### PROBLEM DESCRIPTION
Take every line containing "sobě" out of the records.

##### THE INPUT #####

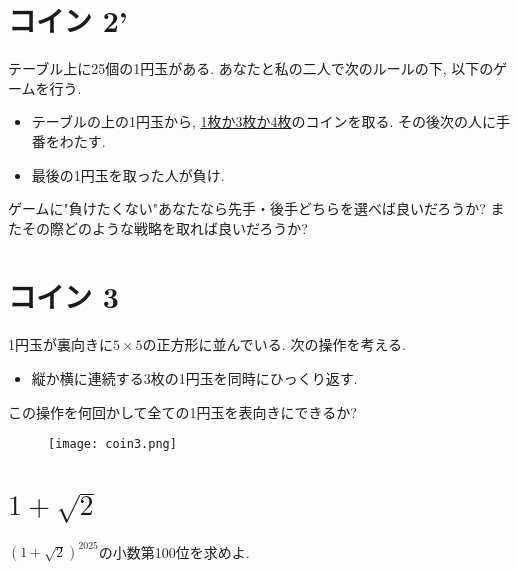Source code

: \documentclass[dvipdfmx,a4paper,12pt]{article} %
\theoremstyle{definition}
\theoremstyle{remark}
\numberwithin{equation}{section}
\begin{document}
\section{コイン 2'}
テーブル上に25個の1円玉がある.
あなたと私の二人で次のルールの下, 以下のゲームを行う.

\begin{itemize}
\item テーブルの上の1円玉から, \underline{1枚か3枚か4枚}のコインを取る. その後次の人に手番をわたす.
\item 最後の1円玉を取った人が負け.
\end{itemize}


ゲームに"負けたくない"あなたなら先手・後手どちらを選べば良いだろうか?
またその際どのような戦略を取れば良いだろうか?

\section{コイン 3}
1円玉が裏向きに$5 \times 5$の正方形に並んでいる.
次の操作を考える. 
\begin{itemize}
\item 縦か横に連続する3枚の1円玉を同時にひっくり返す.
\end{itemize}

 この操作を何回かして全ての1円玉を表向きにできるか?
 
 \begin{figure}[htbp]
\begin{center}
\texttt{[image: coin3.png]}
\end{center}
\end{figure}

\section{$1 + \sqrt{2}$}
$(1 + \sqrt{2})^{2025}$の小数第100位を求めよ.





 
\end{document}
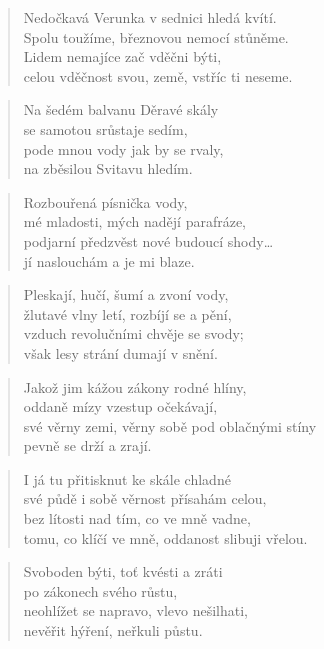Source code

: \documentclass{book}
\begin{document}
\begin{verse}
Nedočkavá Verunka v sednici hledá kvítí.\\
Spolu toužíme, březnovou nemocí stůněme.\\
Lidem nemajíce zač vděčni býti,\\
celou vděčnost svou, země, vstříc ti neseme.
\end{verse}
\newpage
{}
\begin{verse}
Na šedém balvanu Děravé skály\\
se samotou srůstaje sedím,\\
pode mnou vody jak by se rvaly,\\
na zběsilou Svitavu hledím.
\end{verse}
\begin{verse}
Rozbouřená písnička vody,\\
mé mladosti, mých nadějí parafráze,\\
podjarní předzvěst nové budoucí shody\ldots\\
jí naslouchám a je mi blaze.
\end{verse}
\begin{verse}
Pleskají, hučí, šumí a zvoní vody,\\
žlutavé vlny letí, rozbíjí se a pění,\\
vzduch revolučními chvěje se svody;\\
však lesy strání dumají v snění.
\end{verse}
\begin{verse}
Jakož jim kážou zákony rodné hlíny,\\
oddaně mízy vzestup očekávají,\\
své věrny zemi, věrny sobě pod oblačnými stíny\\
pevně se drží a zrají.
\end{verse}
\begin{verse}
I já tu přitisknut ke skále chladné\\
své půdě i sobě věrnost přísahám celou,\\
bez lítosti nad tím, co ve mně vadne,\\
tomu, co klíčí ve mně, oddanost slibuji vřelou.
\end{verse}
\begin{verse}
Svoboden býti, toť kvésti a zráti\\
po zákonech svého růstu,\\
neohlížet se napravo, vlevo nešilhati,\\
nevěřit hýření, neřkuli půstu.
\end{verse}
\end{document}
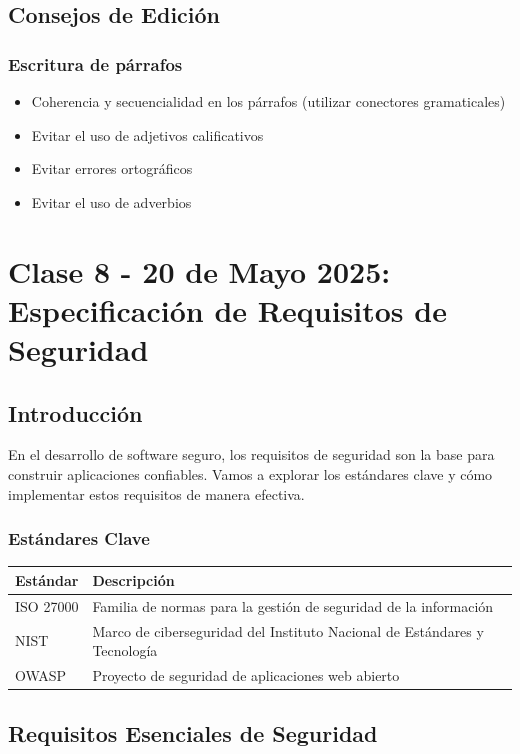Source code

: \documentclass[12pt,a4paper]{article}
\begin{document}
\subsection{Consejos de Edición}
\subsubsection{Escritura de párrafos}
\begin{itemize}
    \item Coherencia y secuencialidad en los párrafos (utilizar conectores gramaticales)
    \item Evitar el uso de adjetivos calificativos
    \item Evitar errores ortográficos
    \item Evitar el uso de adverbios
\end{itemize}

\section{Clase 8 - 20 de Mayo 2025: Especificación de Requisitos de Seguridad}
\subsection{Introducción}
En el desarrollo de software seguro, los requisitos de seguridad son la base para construir aplicaciones confiables. Vamos a explorar los estándares clave y cómo implementar estos requisitos de manera efectiva.

\subsubsection{Estándares Clave}
\begin{center}
\begin{tabular}{|l|p{10cm}|}
\hline
\textbf{Estándar} & \textbf{Descripción} \\ \hline
ISO 27000 & Familia de normas para la gestión de seguridad de la información \\
NIST & Marco de ciberseguridad del Instituto Nacional de Estándares y Tecnología \\
OWASP & Proyecto de seguridad de aplicaciones web abierto \\ \hline
\end{tabular}
\end{center}

\subsection{Requisitos Esenciales de Seguridad}
\end{document}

#####

### EXERCISE OUTPUT
své věrny zemi, věrny sobě pod oblačnými stíny\\
své půdě i sobě věrnost přísahám celou,\\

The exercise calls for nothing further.